The first definition only makes sense if both $P$ and $Q$ have densities with respect to a measure $\nu$. Since $\int_A (p-q) \, d\nu = P(A) - Q(A)$, it is clear that this definition is equivalent to the second and third (when the densities exist).


For the fourth definition note that the infimum is over all couplings (joint distribution) $\mathbb{P}$ for $(X, Y)$ such that the marginal distributions are $P$ and $Q$.

Fix a coupling $\mathbb{P}$.

\begin{align} P(A) - Q(A) &= \mathbb{P}(X \in A) - \mathbb{P}(Y \in A) \\ &= \mathbb{P}(X \in A, X = Y) + \mathbb{P}(X \in A, X \ne Y) - P(Y \in A, X = Y) - P(Y \in A, X \ne Y) \\ &= \mathbb{P}(X \in A, X \ne Y) - P(Y \in A, X \ne Y) \\ &\le \mathbb{P}(X \ne Y) = \mathbb{E}_{\mathbb{P}}[1_{X \ne Y}] \end{align} A similar argument shows $Q(A) - P(A) \le P(X \ne Y)$. Thus, for any coupling $\mathbb{P}$, we have $$\sup_{A \in \mathcal{A}} |P(A) - Q(A)| \le \mathbb{E}_{\mathbb{P}}[1_{X \ne Y}].$$

It remains to show that the infimum of the right-hand side is equal to the left-hand side. This can be done by constructing an "optimal" coupling. For finite probability spaces, see Lemma 4.1.13 here, Lemma 1(b) here, or Lemma 2.2 here. For more general spaces, see Theorem 2.12 here.


Response to comments:

Comment 1: I'm not an expert on the history of this, but yes it seems this definition is the most general and requires the least assumptions on the probability space. The others seem to correspond to special cases.

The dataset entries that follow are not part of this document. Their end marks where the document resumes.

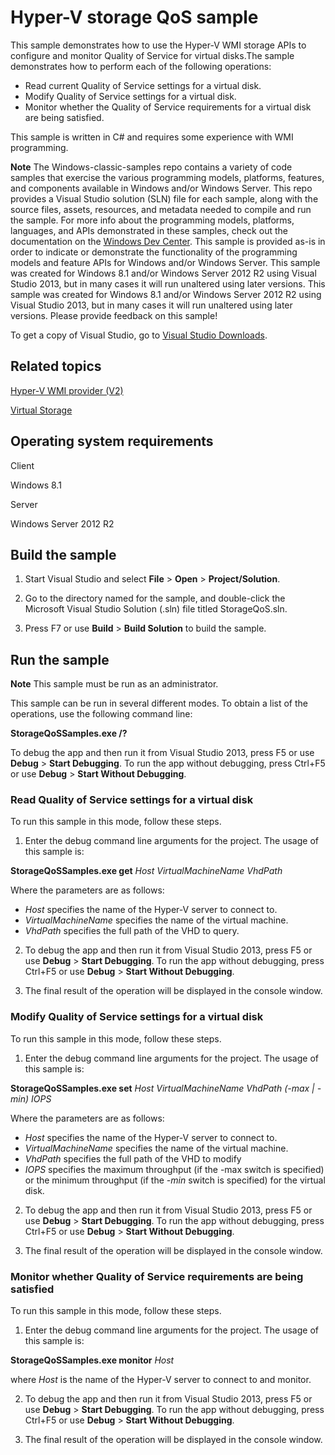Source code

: Hyper-V storage QoS sample
==========================

This sample demonstrates how to use the Hyper-V WMI storage APIs to configure and monitor Quality of Service for virtual disks.The sample demonstrates how to perform each of the following operations:

-   Read current Quality of Service settings for a virtual disk.
-   Modify Quality of Service settings for a virtual disk.
-   Monitor whether the Quality of Service requirements for a virtual disk are being satisfied.

This sample is written in C\# and requires some experience with WMI programming.

**Note**  The Windows-classic-samples repo contains a variety of code samples that exercise the various programming models, platforms, features, and components available in Windows and/or Windows Server. This repo provides a Visual Studio solution (SLN) file for each sample, along with the source files, assets, resources, and metadata needed to compile and run the sample. For more info about the programming models, platforms, languages, and APIs demonstrated in these samples, check out the documentation on the [Windows Dev Center](https://dev.windows.com). This sample is provided as-is in order to indicate or demonstrate the functionality of the programming models and feature APIs for Windows and/or Windows Server. This sample was created for Windows 8.1 and/or Windows Server 2012 R2 using Visual Studio 2013, but in many cases it will run unaltered using later versions. This sample was created for Windows 8.1 and/or Windows Server 2012 R2 using Visual Studio 2013, but in many cases it will run unaltered using later versions. Please provide feedback on this sample!

To get a copy of Visual Studio, go to [Visual Studio Downloads](http://go.microsoft.com/fwlink/p/?linkid=301697).

Related topics
--------------

[Hyper-V WMI provider (V2)](http://msdn.microsoft.com/en-us/library/windows/desktop/hh850319)

[Virtual Storage](http://msdn.microsoft.com/en-us/library/windows/desktop/dd323653)

Operating system requirements
-----------------------------

Client

Windows 8.1

Server

Windows Server 2012 R2

Build the sample
----------------

1.  Start Visual Studio and select **File** \> **Open** \> **Project/Solution**.

2.  Go to the directory named for the sample, and double-click the Microsoft Visual Studio Solution (.sln) file titled StorageQoS.sln.

3.  Press F7 or use **Build** \> **Build Solution** to build the sample.

Run the sample
--------------

**Note**  This sample must be run as an administrator.

This sample can be run in several different modes. To obtain a list of the operations, use the following command line:

**StorageQoSSamples.exe /?**

To debug the app and then run it from Visual Studio 2013, press F5 or use **Debug** \> **Start Debugging**. To run the app without debugging, press Ctrl+F5 or use **Debug** \> **Start Without Debugging**.

### Read Quality of Service settings for a virtual disk

To run this sample in this mode, follow these steps.

1. Enter the debug command line arguments for the project. The usage of this sample is:

**StorageQoSSamples.exe get**  *Host VirtualMachineName VhdPath*

Where the parameters are as follows:

-   *Host* specifies the name of the Hyper-V server to connect to.
-   *VirtualMachineName* specifies the name of the virtual machine.
-   *VhdPath* specifies the full path of the VHD to query.

2. To debug the app and then run it from Visual Studio 2013, press F5 or use **Debug** \> **Start Debugging**. To run the app without debugging, press Ctrl+F5 or use **Debug** \> **Start Without Debugging**.

3. The final result of the operation will be displayed in the console window.

### Modify Quality of Service settings for a virtual disk

To run this sample in this mode, follow these steps.

1. Enter the debug command line arguments for the project. The usage of this sample is:

**StorageQoSSamples.exe set**  *Host VirtualMachineName VhdPath (-max | -min) IOPS*

Where the parameters are as follows:

-   *Host* specifies the name of the Hyper-V server to connect to.
-   *VirtualMachineName* specifies the name of the virtual machine.
-   *VhdPath* specifies the full path of the VHD to modify
-   *IOPS* specifies the maximum throughput (if the -max switch is specified) or the minimum throughput (if the *-min* switch is specified) for the virtual disk.

2. To debug the app and then run it from Visual Studio 2013, press F5 or use **Debug** \> **Start Debugging**. To run the app without debugging, press Ctrl+F5 or use **Debug** \> **Start Without Debugging**.

3. The final result of the operation will be displayed in the console window.

### Monitor whether Quality of Service requirements are being satisfied

To run this sample in this mode, follow these steps.

1. Enter the debug command line arguments for the project. The usage of this sample is:

**StorageQoSSamples.exe monitor**  *Host*

where *Host* is the name of the Hyper-V server to connect to and monitor.

2. To debug the app and then run it from Visual Studio 2013, press F5 or use **Debug** \> **Start Debugging**. To run the app without debugging, press Ctrl+F5 or use **Debug** \> **Start Without Debugging**.

3. The final result of the operation will be displayed in the console window.

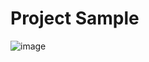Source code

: # Project Sample
![image](https://user-images.githubusercontent.com/90280890/147418778-dd4d724b-fc85-4a9f-a5b5-259bbbb55323.png)
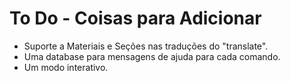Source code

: # To Do - Coisas para Adicionar

- Suporte a Materiais e Seções nas traduções do "translate".
- Uma database para mensagens de ajuda para cada comando.
- Um modo interativo.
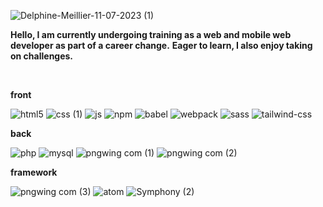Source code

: 
![Delphine-Meillier-11-07-2023 (1)](https://github.com/dmeillier/Delphine-Meillier/assets/133671315/2edc78fc-17fa-4427-9a22-e0a28a0ae01d)


**Hello, I am currently undergoing training as a web and mobile web developer as part of a career change.** 
**Eager to learn, I also enjoy taking on challenges.**

<br>



**front**


![html5](https://github.com/dmeillier/Delphine-Meillier/assets/133671315/7dba3ef3-c6c3-4e72-80b5-5f1722e2182e)
![css (1)](https://github.com/dmeillier/Delphine-Meillier/assets/133671315/732a92d3-4722-4c7e-a8c5-0d095d71ddf0)
![js](https://github.com/dmeillier/Delphine-Meillier/assets/133671315/bf82162a-4a0a-472c-af73-e9ebbe32769d)
![npm](https://github.com/dmeillier/Delphine-Meillier/assets/133671315/70460816-7ef3-4166-b611-2771b563d098)
![babel](https://github.com/dmeillier/Delphine-Meillier/assets/133671315/c342243e-8640-4b26-bd1e-2c5a1b41dbe6)
![webpack](https://github.com/dmeillier/Delphine-Meillier/assets/133671315/fa2dae87-dcf1-4df3-9518-82aaa1c06a64)
![sass](https://github.com/dmeillier/Delphine-Meillier/assets/133671315/9fa4f4d2-e708-4360-b8fd-9b2a481e776f)
![tailwind-css](https://github.com/dmeillier/Delphine-Meillier/assets/133671315/9e4052c6-8aed-41b0-bb2b-12cb3b8c2254)


**back**

![php](https://github.com/dmeillier/Delphine-Meillier/assets/133671315/fc0db90a-a340-4dd1-91d1-c1cc45e01f14)
![mysql](https://github.com/dmeillier/Delphine-Meillier/assets/133671315/05d747ae-dc8a-465c-aba0-359b43ce230a)
![pngwing com (1)](https://github.com/dmeillier/Delphine-Meillier/assets/133671315/05e87ad4-0ef0-4754-8645-05b965bec1d4)
![pngwing com (2)](https://github.com/dmeillier/Delphine-Meillier/assets/133671315/95574a22-09c9-4ba8-b598-fefaff189c28)


**framework**


![pngwing com (3)](https://github.com/dmeillier/Delphine-Meillier/assets/133671315/74db543c-2c92-43ad-b5e9-8c292126c439)
![atom](https://github.com/dmeillier/Delphine-Meillier/assets/133671315/76f6e8e8-9f37-4c49-8e1e-184e83de5d90)
![Symphony (2)](https://github.com/dmeillier/Delphine-Meillier/assets/133671315/2a8555f8-3f64-4973-8e22-8328efe4479d)









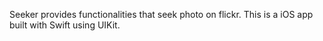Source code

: Seeker provides functionalities that seek photo on flickr.
This is a iOS app built with Swift using UIKit.
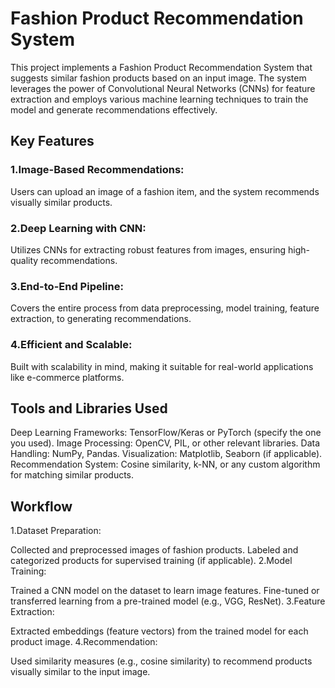 
# Fashion Product Recommendation System
This project implements a Fashion Product Recommendation System that suggests similar fashion products based on an input image. The system leverages the power of Convolutional Neural Networks (CNNs) for feature extraction and employs various machine learning techniques to train the model and generate recommendations effectively.

## Key Features
### 1.Image-Based Recommendations:
Users can upload an image of a fashion item, and the system recommends visually similar products.
### 2.Deep Learning with CNN: 
Utilizes CNNs for extracting robust features from images, ensuring high-quality recommendations.
### 3.End-to-End Pipeline: 
Covers the entire process from data preprocessing, model training, feature extraction, to generating recommendations.
### 4.Efficient and Scalable:
Built with scalability in mind, making it suitable for real-world applications like e-commerce platforms.
## Tools and Libraries Used
Deep Learning Frameworks: TensorFlow/Keras or PyTorch (specify the one you used).
Image Processing: OpenCV, PIL, or other relevant libraries.
Data Handling: NumPy, Pandas.
Visualization: Matplotlib, Seaborn (if applicable).
Recommendation System: Cosine similarity, k-NN, or any custom algorithm for matching similar products.
## Workflow
1.Dataset Preparation:

Collected and preprocessed images of fashion products.
Labeled and categorized products for supervised training (if applicable).
2.Model Training:

Trained a CNN model on the dataset to learn image features.
Fine-tuned or transferred learning from a pre-trained model (e.g., VGG, ResNet).
3.Feature Extraction:

Extracted embeddings (feature vectors) from the trained model for each product image.
4.Recommendation:

Used similarity measures (e.g., cosine similarity) to recommend products visually similar to the input image.
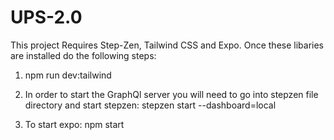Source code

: # UPS-2.0

This project Requires Step-Zen, Tailwind CSS and Expo. Once these libaries are installed do the following steps:

1) npm run dev:tailwind

2) In order to start the GraphQl server you will need to go into stepzen file directory and start stepzen: stepzen start --dashboard=local

3) To start expo: npm start




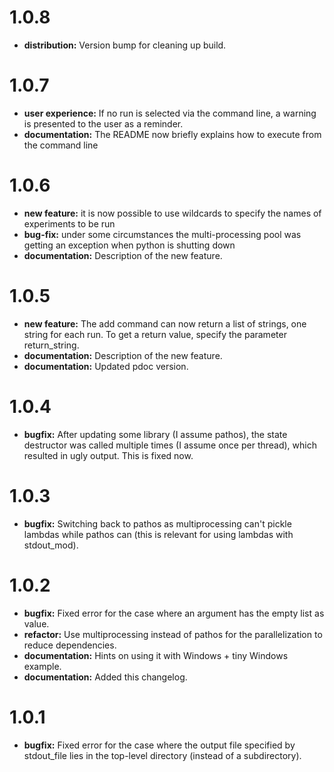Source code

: # 1.0.8
  * **distribution:** Version bump for cleaning up build.

# 1.0.7
  * **user experience:** If no run is selected via the command line, a warning
    is presented to the user as a reminder.
  * **documentation:** The README now briefly explains how to execute from the
    command line

# 1.0.6
  * **new feature:** it is now possible to use wildcards to specify
    the names of experiments to be run
  * **bug-fix:** under some circumstances the multi-processing pool
    was getting an exception when python is shutting down
  * **documentation:** Description of the new feature.

# 1.0.5
  * **new feature:** The add command can now return a list of strings,
    one string for each run.  To get a return value, specify the
    parameter return_string.
  * **documentation:** Description of the new feature.
  * **documentation:** Updated pdoc version.

# 1.0.4
  * **bugfix:** After updating some library (I assume pathos), the
    state destructor was called multiple times (I assume once per
    thread), which resulted in ugly output.  This is fixed now.

# 1.0.3

  * **bugfix:** Switching back to pathos as multiprocessing can't
    pickle lambdas while pathos can (this is relevant for using
    lambdas with stdout_mod).

# 1.0.2

  * **bugfix:** Fixed error for the case where an argument has the
    empty list as value.
  * **refactor:** Use multiprocessing instead of pathos for the
    parallelization to reduce dependencies.
  * **documentation:** Hints on using it with Windows + tiny Windows
    example.
  * **documentation:** Added this changelog.

# 1.0.1

  * **bugfix:** Fixed error for the case where the output file
    specified by stdout_file lies in the top-level directory (instead
    of a subdirectory).
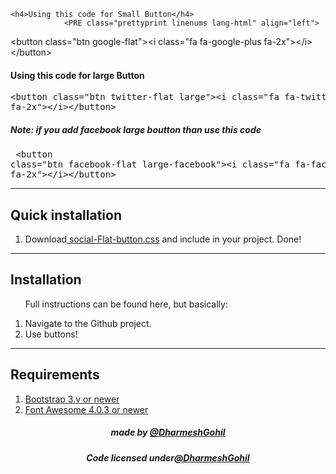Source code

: 	<h4>Using this code for Small Button</h4>	
				<PRE class="prettyprint linenums lang-html" align="left">
&lt;button class=&quot;btn google-flat&quot;&gt;&lt;i class=&quot;fa fa-google-plus fa-2x&quot;&gt;&lt;/i&gt;&lt;/button&gt;
		</PRE>
				<h4>Using this code for large Button</h4>
				<PRE class="prettyprint linenums lang-html" align="left">
&lt;button class=&quot;btn twitter-flat large&quot;&gt;&lt;i class=&quot;fa fa-twitter fa-2x&quot;&gt;&lt;/i&gt;&lt;/button&gt;
		</PRE>
				<h5>Note: if you add facebook large boutton than use this code</h5>
				<PRE class="prettyprint linenums lang-html" align="left">
&lt;button class=&quot;btn facebook-flat large-facebook&quot;&gt;&lt;i class=&quot;fa fa-facebook fa-2x&quot;&gt;&lt;/i&gt;&lt;/button&gt;
		</PRE>
			</div>
			<hr>
			<div>
				<h2>Quick installation</h2>
				<ol>
					<li>Download<a href="css/social-flat-button.css" target="_blank"> social-Flat-button.css</a> and include in your project. Done!</li>
				</ol>
			</div>
			<hr>
			<div>
				<h2>Installation</h2>
				<ol>
					<p>Full instructions can be found here, but basically:</p>
					<li>Navigate to the Github project.</li>
					<li>Use buttons!</li>
				</ol>
			</div>
			<hr>
			<div>
				<h2>Requirements</h2>
				<ol class="dd">
					<li><a href="http://getbootstrap.com/" target="_blank">Bootstrap 3.v or newer</a></li>
					<li><a href="http://fortawesome.github.io/Font-Awesome/" target="_blank">Font Awesome 4.0.3 or newer</a></li>
				</ol>
			</div>
		</div>
		<!-- container end -->
		<footer>
			<div align="center">
				<h5>made by <a href="https://github.com/dharmeshgohil" target="_blank">@DharmeshGohil</a></h5>
				<h5>Code licensed under<a href="https://github.com/dharmeshgohil" target="_blank">@DharmeshGohil</a></h5>
			</div>
		</footer>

Comment 2: There is a minor issue when you tried to standardize the notation. I think $\mathcal{A}$ should be a sigma algebra on a probability space $\Omega$. Then the $A \in \mathcal{A}$ makes sense for definitions 1 and 2. But for definition 3, it should be either $A \subseteq \Omega$ or $A \in \mathcal{A}$. I am not sure what context Peres is using, but I think this definition only makes sense for finite spaces $\Omega$ (with the power set as the sigma algebra), since if the sigma algebra is infinite, there may not be a maximum. So in short, Definition 2 is the more general definition, and for finite spaces with the power set as the sigma algebra, the supremum over measurable sets can be written as a maximum over all subsets.

Comment 3: Yes, this is also mentioned on Wikipedia.

Comment 4:

  • If $\Omega$ is finite, then any $\sigma$-algebra $\mathcal{A}$ is finite, since the power set is finite.
  • If $\mathcal{A}$ is finite, then $\max_{A \in \mathcal{A}}$ exists and is equivalent to $\sup_{A \in \mathcal{A}}$.
  • $\max_{A \subseteq \mathcal{A}}$ does not make sense. If $\mathcal{A}$ is the power set, then $\max_{A \in \mathcal{A}}$ is equivalent to $\max_{A \subseteq \Omega}$.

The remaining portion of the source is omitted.